[Opening PROVIDED INFORMATION section]
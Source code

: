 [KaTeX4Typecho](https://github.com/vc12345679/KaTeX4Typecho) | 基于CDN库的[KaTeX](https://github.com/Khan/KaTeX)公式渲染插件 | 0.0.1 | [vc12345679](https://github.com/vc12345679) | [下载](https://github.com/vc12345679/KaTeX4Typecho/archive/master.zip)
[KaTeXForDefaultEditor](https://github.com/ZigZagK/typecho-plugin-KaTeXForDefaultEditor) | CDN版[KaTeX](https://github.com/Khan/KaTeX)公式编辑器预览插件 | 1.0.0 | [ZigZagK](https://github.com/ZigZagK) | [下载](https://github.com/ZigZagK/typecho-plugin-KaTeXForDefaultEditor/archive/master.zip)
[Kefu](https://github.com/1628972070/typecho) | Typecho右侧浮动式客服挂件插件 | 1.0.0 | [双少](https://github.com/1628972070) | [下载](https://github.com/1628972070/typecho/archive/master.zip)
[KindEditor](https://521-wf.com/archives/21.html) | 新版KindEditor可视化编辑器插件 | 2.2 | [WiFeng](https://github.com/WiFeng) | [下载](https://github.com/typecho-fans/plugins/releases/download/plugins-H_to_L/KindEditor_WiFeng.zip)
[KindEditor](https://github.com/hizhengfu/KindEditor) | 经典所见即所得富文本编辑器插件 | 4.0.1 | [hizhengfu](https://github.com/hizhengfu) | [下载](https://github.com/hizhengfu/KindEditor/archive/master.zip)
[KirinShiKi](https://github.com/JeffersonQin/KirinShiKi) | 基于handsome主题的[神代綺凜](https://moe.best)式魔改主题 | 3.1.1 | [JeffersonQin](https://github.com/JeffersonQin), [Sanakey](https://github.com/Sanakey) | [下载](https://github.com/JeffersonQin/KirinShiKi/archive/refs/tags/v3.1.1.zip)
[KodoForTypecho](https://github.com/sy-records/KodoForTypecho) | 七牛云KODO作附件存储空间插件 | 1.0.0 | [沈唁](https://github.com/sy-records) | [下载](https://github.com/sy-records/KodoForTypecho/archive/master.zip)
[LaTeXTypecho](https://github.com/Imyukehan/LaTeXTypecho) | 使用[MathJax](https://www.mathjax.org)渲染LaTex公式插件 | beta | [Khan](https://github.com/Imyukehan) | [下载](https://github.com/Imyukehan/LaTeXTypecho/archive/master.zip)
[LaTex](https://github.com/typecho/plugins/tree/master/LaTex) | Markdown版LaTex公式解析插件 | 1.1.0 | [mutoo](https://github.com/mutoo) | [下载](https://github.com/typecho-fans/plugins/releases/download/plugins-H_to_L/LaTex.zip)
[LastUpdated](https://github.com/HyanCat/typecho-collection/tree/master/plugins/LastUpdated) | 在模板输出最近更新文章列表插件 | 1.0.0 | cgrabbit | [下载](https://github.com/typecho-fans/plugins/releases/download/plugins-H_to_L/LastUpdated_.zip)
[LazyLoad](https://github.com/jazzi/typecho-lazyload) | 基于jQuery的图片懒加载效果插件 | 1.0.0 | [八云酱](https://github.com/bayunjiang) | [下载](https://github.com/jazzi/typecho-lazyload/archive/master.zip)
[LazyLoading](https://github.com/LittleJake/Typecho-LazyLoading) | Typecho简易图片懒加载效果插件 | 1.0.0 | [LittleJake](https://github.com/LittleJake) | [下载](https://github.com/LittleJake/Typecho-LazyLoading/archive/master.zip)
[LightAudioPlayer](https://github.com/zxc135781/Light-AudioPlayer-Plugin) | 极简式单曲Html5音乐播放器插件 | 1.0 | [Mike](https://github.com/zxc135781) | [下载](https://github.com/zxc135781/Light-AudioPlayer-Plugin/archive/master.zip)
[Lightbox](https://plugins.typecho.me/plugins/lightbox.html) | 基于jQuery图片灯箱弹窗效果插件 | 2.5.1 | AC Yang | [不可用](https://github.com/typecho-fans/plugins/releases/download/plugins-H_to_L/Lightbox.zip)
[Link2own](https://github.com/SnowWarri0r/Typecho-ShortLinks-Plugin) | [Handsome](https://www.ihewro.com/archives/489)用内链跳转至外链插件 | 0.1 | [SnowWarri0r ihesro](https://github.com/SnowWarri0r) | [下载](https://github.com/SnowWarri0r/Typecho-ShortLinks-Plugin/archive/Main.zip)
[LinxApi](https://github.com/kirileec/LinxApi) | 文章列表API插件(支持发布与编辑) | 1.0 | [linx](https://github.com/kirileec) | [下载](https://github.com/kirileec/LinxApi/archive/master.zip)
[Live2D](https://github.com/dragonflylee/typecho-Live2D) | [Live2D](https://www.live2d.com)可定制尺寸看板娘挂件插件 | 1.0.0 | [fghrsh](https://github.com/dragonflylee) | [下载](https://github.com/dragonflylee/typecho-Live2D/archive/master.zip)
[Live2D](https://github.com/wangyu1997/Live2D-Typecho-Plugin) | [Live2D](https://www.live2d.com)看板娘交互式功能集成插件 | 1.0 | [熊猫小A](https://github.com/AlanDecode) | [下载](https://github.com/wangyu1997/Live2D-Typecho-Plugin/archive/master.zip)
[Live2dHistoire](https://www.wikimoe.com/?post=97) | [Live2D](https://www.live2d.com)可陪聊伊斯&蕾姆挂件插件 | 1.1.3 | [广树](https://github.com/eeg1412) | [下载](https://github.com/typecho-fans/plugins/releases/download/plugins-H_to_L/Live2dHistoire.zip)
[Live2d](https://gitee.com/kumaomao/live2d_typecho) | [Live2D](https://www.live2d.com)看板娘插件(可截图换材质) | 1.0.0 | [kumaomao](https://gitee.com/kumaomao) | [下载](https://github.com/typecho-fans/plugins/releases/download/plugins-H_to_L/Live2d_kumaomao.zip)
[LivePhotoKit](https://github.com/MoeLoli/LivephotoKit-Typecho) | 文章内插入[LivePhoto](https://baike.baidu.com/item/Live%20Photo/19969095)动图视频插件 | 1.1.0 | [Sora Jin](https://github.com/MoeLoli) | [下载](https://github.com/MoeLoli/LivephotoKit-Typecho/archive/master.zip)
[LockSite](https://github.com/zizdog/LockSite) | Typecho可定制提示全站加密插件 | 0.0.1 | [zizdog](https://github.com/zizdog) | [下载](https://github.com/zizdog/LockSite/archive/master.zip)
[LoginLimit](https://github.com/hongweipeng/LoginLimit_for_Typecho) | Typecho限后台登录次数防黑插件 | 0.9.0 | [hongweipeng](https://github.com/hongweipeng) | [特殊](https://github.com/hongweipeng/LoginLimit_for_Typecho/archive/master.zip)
[Closing PROVIDED INFORMATION section]
WORK ITEM:
Please transcribe the lines from the one containing "[Live2D](https://www.live2d.com)可陪聊伊斯&蕾姆挂件插件 | 1.1.3" through the last line of the records. Include both ends and nothing else.

EXERCISE ANSWER:
[Live2dHistoire](https://www.wikimoe.com/?post=97) | [Live2D](https://www.live2d.com)可陪聊伊斯&蕾姆挂件插件 | 1.1.3 | [广树](https://github.com/eeg1412) | [下载](https://github.com/typecho-fans/plugins/releases/download/plugins-H_to_L/Live2dHistoire.zip)
[Live2d](https://gitee.com/kumaomao/live2d_typecho) | [Live2D](https://www.live2d.com)看板娘插件(可截图换材质) | 1.0.0 | [kumaomao](https://gitee.com/kumaomao) | [下载](https://github.com/typecho-fans/plugins/releases/download/plugins-H_to_L/Live2d_kumaomao.zip)
[LivePhotoKit](https://github.com/MoeLoli/LivephotoKit-Typecho) | 文章内插入[LivePhoto](https://baike.baidu.com/item/Live%20Photo/19969095)动图视频插件 | 1.1.0 | [Sora Jin](https://github.com/MoeLoli) | [下载](https://github.com/MoeLoli/LivephotoKit-Typecho/archive/master.zip)
[LockSite](https://github.com/zizdog/LockSite) | Typecho可定制提示全站加密插件 | 0.0.1 | [zizdog](https://github.com/zizdog) | [下载](https://github.com/zizdog/LockSite/archive/master.zip)
[LoginLimit](https://github.com/hongweipeng/LoginLimit_for_Typecho) | Typecho限后台登录次数防黑插件 | 0.9.0 | [hongweipeng](https://github.com/hongweipeng) | [特殊](https://github.com/hongweipeng/LoginLimit_for_Typecho/archive/master.zip)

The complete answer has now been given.